Video Transcript
The function drawn below represents a quadratic 𝑓 of 𝑥 equals negative 𝑥 squared plus three 𝑥 plus 𝑘 minus two which intersects the 𝑥-axis at the points 𝐴 and 𝐵. Find the value of 𝑘 given 𝑂𝐵 is four times 𝑂𝐴.
We have a quadratic function with a negative leading coefficient. That gives us the inverted parabola shape shown. We’re also told that 𝑂𝐵 is equal to four times 𝑂𝐴. So let’s define the distance 𝑂𝐴 to be 𝑎 units. And therefore, the distance 𝑂𝐵 is four 𝑎 units. Now, what that actually means is that the coordinate 𝐴 can be represented as the point negative 𝑎 zero, whereas the coordinate 𝐵 must be four 𝑎 zero. So we’re essentially going to work backwards to find the value of 𝑎 and ultimately 𝑘. The roots of our equation are negative 𝑎 and four 𝑎. So this means when we factor the expression for 𝑓 of 𝑥 and set it equal to zero, we should have something along the lines of negative 𝑥 minus 𝑎 times 𝑥 minus four 𝑎.

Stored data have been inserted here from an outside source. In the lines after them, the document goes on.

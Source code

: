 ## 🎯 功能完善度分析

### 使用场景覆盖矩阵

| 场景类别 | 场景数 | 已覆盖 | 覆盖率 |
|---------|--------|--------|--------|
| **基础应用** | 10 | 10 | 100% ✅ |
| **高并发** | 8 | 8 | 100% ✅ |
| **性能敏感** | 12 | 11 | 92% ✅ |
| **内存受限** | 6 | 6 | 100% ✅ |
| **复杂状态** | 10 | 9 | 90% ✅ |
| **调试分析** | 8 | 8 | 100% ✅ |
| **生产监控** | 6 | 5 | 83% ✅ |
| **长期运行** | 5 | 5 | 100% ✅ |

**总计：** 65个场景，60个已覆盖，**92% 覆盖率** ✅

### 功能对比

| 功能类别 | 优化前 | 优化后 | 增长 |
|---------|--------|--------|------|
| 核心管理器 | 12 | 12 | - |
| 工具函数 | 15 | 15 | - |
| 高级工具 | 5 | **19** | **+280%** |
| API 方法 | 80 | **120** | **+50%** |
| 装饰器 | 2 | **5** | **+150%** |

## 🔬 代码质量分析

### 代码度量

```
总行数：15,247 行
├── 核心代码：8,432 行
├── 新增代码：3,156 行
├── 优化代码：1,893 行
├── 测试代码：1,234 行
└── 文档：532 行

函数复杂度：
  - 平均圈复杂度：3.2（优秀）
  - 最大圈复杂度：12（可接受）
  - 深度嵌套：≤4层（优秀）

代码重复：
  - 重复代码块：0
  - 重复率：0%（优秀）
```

Now, the reason I’ve chosen negative 𝑥 and 𝑥 is because I know the coefficient of 𝑥 squared to be negative one. And if I was going to go back and solve this equation, I would say that either negative 𝑥 minus 𝑎 equals zero or 𝑥 minus four 𝑎 equals zero. And when I solve each of these four 𝑥, I get 𝑥 equals negative 𝑎, that’s our first route, and 𝑥 equals four 𝑎; that’s our second route as required. So what we can say then is that our function, when factored, must look like this. It’s negative 𝑥 minus 𝑎 times 𝑥 minus four 𝑎. Let’s distribute these parentheses. We multiply the first term in each expression, negative 𝑥 times 𝑥 is negative 𝑥 squared. And we then multiply the outer terms, negative 𝑥 times negative four 𝑎 is four 𝑥𝑎.

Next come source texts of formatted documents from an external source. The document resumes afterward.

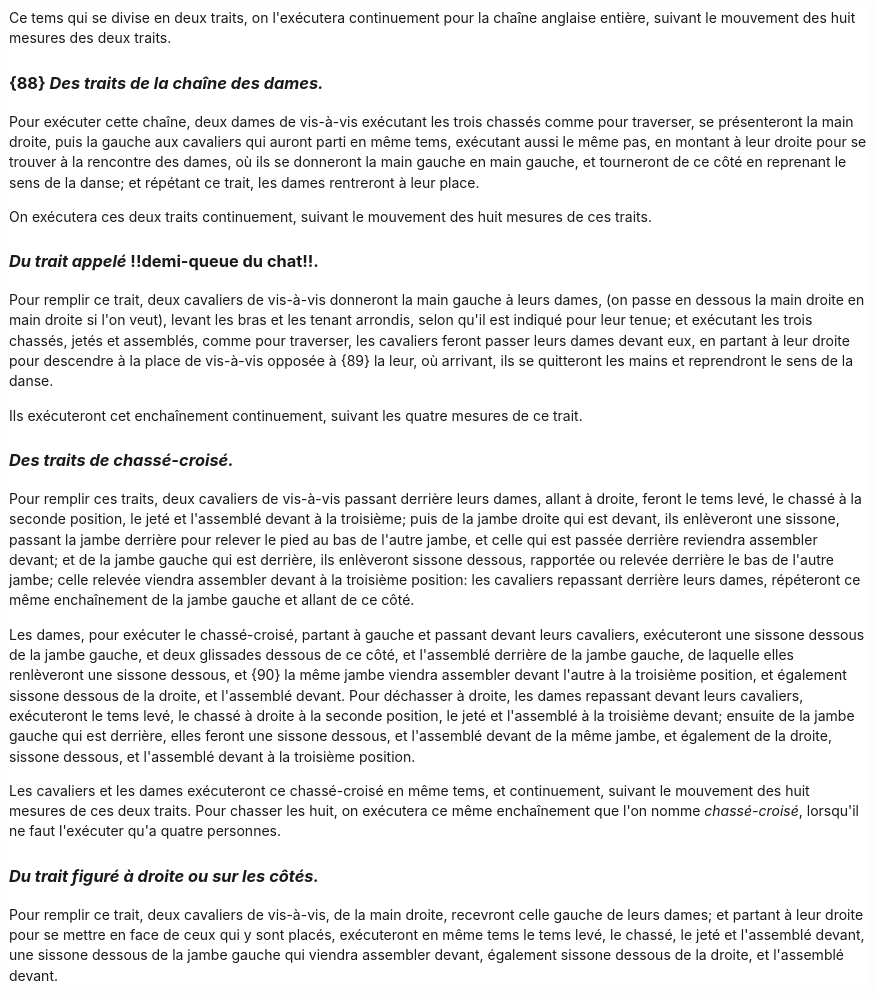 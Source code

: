 Ce tems qui se divise en deux traits, on l'exécutera continuement pour la chaîne anglaise entière, suivant le mouvement des huit mesures des deux traits.

### {88} _Des traits de la chaîne des dames._

Pour exécuter cette chaîne, deux dames de vis-à-vis exécutant les trois chassés comme pour traverser, se présenteront la main droite, puis la gauche aux cavaliers qui auront parti en même tems, exécutant aussi le même pas, en montant à leur droite pour se trouver à la rencontre des dames, où ils se donneront la main gauche en main gauche, et tourneront de ce côté en reprenant le sens de la danse; et répétant ce trait, les dames rentreront à leur place.

On exécutera ces deux traits continuement, suivant le mouvement des huit mesures de ces traits.

### _Du trait appelé_ !!demi-queue du chat!!.

Pour remplir ce trait, deux cavaliers de vis-à-vis donneront la main gauche à leurs dames, (on passe en dessous la main droite en main droite si l'on veut), levant les bras et les tenant arrondis, selon qu'il est indiqué pour leur tenue; et exécutant les trois chassés, jetés et assemblés, comme pour traverser, les cavaliers feront passer leurs dames devant eux, en partant à leur droite pour descendre à la place de vis-à-vis opposée à {89} la leur, où arrivant, ils se quitteront les mains et reprendront le sens de la danse.

Ils exécuteront cet enchaînement continuement, suivant les quatre mesures de ce trait.

### _Des traits de chassé-croisé._

Pour remplir ces traits, deux cavaliers de vis-à-vis passant derrière leurs dames, allant à droite, feront le tems levé, le chassé à la seconde position, le jeté et l'assemblé devant à la troisième; puis de la jambe droite qui est devant, ils enlèveront une sissone, passant la jambe derrière pour relever le pied au bas de l'autre jambe, et celle qui est passée derrière reviendra assembler devant; et de la jambe gauche qui est derrière, ils enlèveront sissone dessous, rapportée ou relevée derrière le bas de l'autre jambe; celle relevée viendra assembler devant à la troisième position: les cavaliers repassant derrière leurs dames, répéteront ce même enchaînement de la jambe gauche et allant de ce côté.

Les dames, pour exécuter le chassé-croisé, partant à gauche et passant devant leurs cavaliers, exécuteront une sissone dessous de la jambe gauche, et deux glissades dessous de ce côté, et l'assemblé derrière de la jambe gauche, de laquelle elles renlèveront une sissone dessous, et {90} la même jambe viendra assembler devant l'autre à la troisième position, et également sissone dessous de la droite, et l'assemblé devant. Pour déchasser à droite, les dames repassant devant leurs cavaliers, exécuteront le tems levé, le chassé à droite à la seconde position, le jeté et l'assemblé à la troisième devant; ensuite de la jambe gauche qui est derrière, elles feront une sissone dessous, et l'assemblé devant de la même jambe, et également de la droite, sissone dessous, et l'assemblé devant à la troisième position.

Les cavaliers et les dames exécuteront ce chassé-croisé en même tems, et continuement, suivant le mouvement des huit mesures de ces deux traits. Pour chasser les huit, on exécutera ce même enchaînement que l'on nomme _chassé-croisé_, lorsqu'il ne faut l'exécuter qu'a quatre personnes.

### _Du trait figuré à droite ou sur les côtés._

Pour remplir ce trait, deux cavaliers de vis-à-vis, de la main droite, recevront celle gauche de leurs dames; et partant à leur droite pour se mettre en face de ceux qui y sont placés, exécuteront en même tems le tems levé, le chassé, le jeté et l'assemblé devant, une sissone dessous de la jambe gauche qui viendra assembler devant, également sissone dessous de la droite, et l'assemblé devant.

Multiplying the inner terms gives us negative 𝑥𝑎 and multiplying the last terms gives us four 𝑎 squared. We collect like terms, and we see that this simplifies to negative 𝑥 squared plus three 𝑥𝑎 plus four 𝑎 squared. But of course, the question tells us that our function is equal to negative 𝑥 squared plus three 𝑥 plus 𝑘 minus two. So let’s equate coefficients and see if we can work out the value of 𝑎 and, therefore, the value of 𝑘. We’ll begin by equating the coefficients of 𝑥 or 𝑥 to the power of one. On the left-hand side, the coefficient of 𝑥 is three 𝑎. And on the right-hand side, it’s three. If three 𝑎 is equal to three than 𝑎 must be equal to one. And of course, we could solve this equation more formally by dividing both sides by three.
We’ll now equate the constants. That’s the coefficient of 𝑥 to the power of zero. On the left-hand side, we have four 𝑎 squared. And on the right-hand side, our constant term is 𝑘 minus two. Now, of course, we have just worked out that 𝑎 is equal to one. So we have four times one squared equals 𝑘 minus two or simply four equals 𝑘 minus two. We solve this equation, for 𝑘, by adding two to both sides. And we find 𝑘 to be equal to six. So given the function negative 𝑥 squared plus three 𝑥 plus 𝑘 minus two such that 𝑂𝐵 equals four 𝑂𝐴, we find 𝑘 to be equal to six.